<Computer Vision> Implementing RTMDet-Ins 5. Pretraining Backbone on ImageNet

Sunday, Mar 30, 2025 | 1 minute read | Updated at Sunday, Mar 30, 2025

Jun Yeop(Johnny) Na

Object Detection Model typically gets trained in two stages:

Trains only backbone on classification task so that the backbone can provide reasonable output first.
Trains the whole model on object detection task.

This is because the detection head can’t train if the backbone isn’t providing useful embedding of the given image. The backbone’s output will give a random output to the head, which will lead the head to train in the wrong direction.

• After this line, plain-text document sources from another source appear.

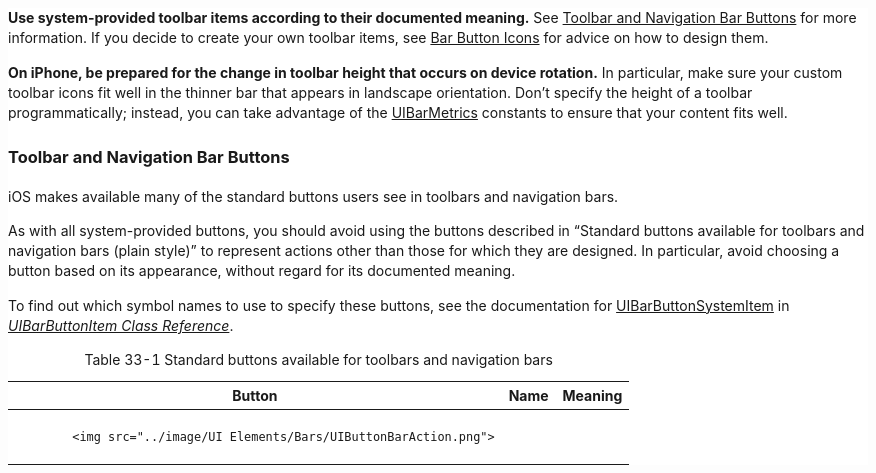   **Use system-provided toolbar items according to their documented meaning.** See [Toolbar and Navigation Bar Buttons](#//apple_ref/doc/uid/TP40006556-CH12-SW33) for more information. If you decide to create your own toolbar items, see [Bar Button Icons](BarIcons.html#//apple_ref/doc/uid/TP40006556-CH21-SW1) for advice on how to design them.

  **On iPhone, be prepared for the change in toolbar height that occurs on device rotation.** In particular, make sure your custom toolbar icons fit well in the thinner bar that appears in landscape orientation. Don’t specify the height of a toolbar programmatically; instead, you can take advantage of the [UIBarMetrics](../../../UIKit/Reference/UIBarPositioning_Protocol/Reference/Reference.html#//apple_ref/c/tdef/UIBarMetrics) constants to ensure that your content fits well.

</section>

</section>
<section class="section">
  <a name="//apple_ref/doc/uid/TP40006556-CH12-SW33"></a>

### Toolbar and Navigation Bar Buttons

  iOS makes available many of the standard buttons users see in toolbars and navigation bars.

  As with all system-provided buttons, you should avoid using the buttons described in <span class="x-name-no-link">“Standard buttons available for toolbars and navigation bars (plain style)”</span> to represent actions other than those for which they are designed. In particular, avoid choosing a button based on its appearance, without regard for its documented meaning.

  To find out which symbol names to use to specify these buttons, see the documentation for [UIBarButtonSystemItem](../../../UIKit/Reference/UIBarButtonItem_Class/Reference/Reference.html#//apple_ref/c/tdef/UIBarButtonSystemItem) in _[UIBarButtonItem Class Reference](../../../UIKit/Reference/UIBarButtonItem_Class/Reference/Reference.html#//apple_ref/doc/uid/TP40007519)_.

<div class="tableholder">
  <a name="//apple_ref/doc/uid/TP40006556-CH12-SW58"></a>
  <table class="graybox" border="0" cellspacing="0" cellpadding="5">
    <caption class="tablecaption"> Table 33-1 Standard buttons available for toolbars and navigation bars</caption>
    <thead>
        <tr>
            <th scope="col" class="TableHeading_TableRow_TableCell"> 
            	Button
			</th>
            <th scope="col" class="TableHeading_TableRow_TableCell">
			  Name
			</th>
            <th scope="col" class="TableHeading_TableRow_TableCell">
			  Meaning
			</th>
        </tr>
    </thead>
    <tbody>
        <tr>
            <td scope="row">
            
            <img src="../image/UI Elements/Bars/UIButtonBarAction.png">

The backbone training is usually done on ImageNet classification dataset.

Looking at ImageNet Dataset

Has only one annotation
Images have different width and height
also has Bbox

<annotation>
	<folder>n01440764</folder>
	<filename>n01440764_96</filename>
	<source>
		<database>ILSVRC_2012</database>
	</source>
	<size>
		<width>500</width>
		<height>375</height>
		<depth>3</depth>
	</size>
	<segmented>0</segmented>
	<object>
		<name>n01440764</name>
		<pose>Unspecified</pose>
		<truncated>0</truncated>
		<difficult>0</difficult>
		<bndbox>
			<xmin>34</xmin>
			<ymin>128</ymin>
			<xmax>430</xmax>
			<ymax>305</ymax>
		</bndbox>
	</object>
</annotation>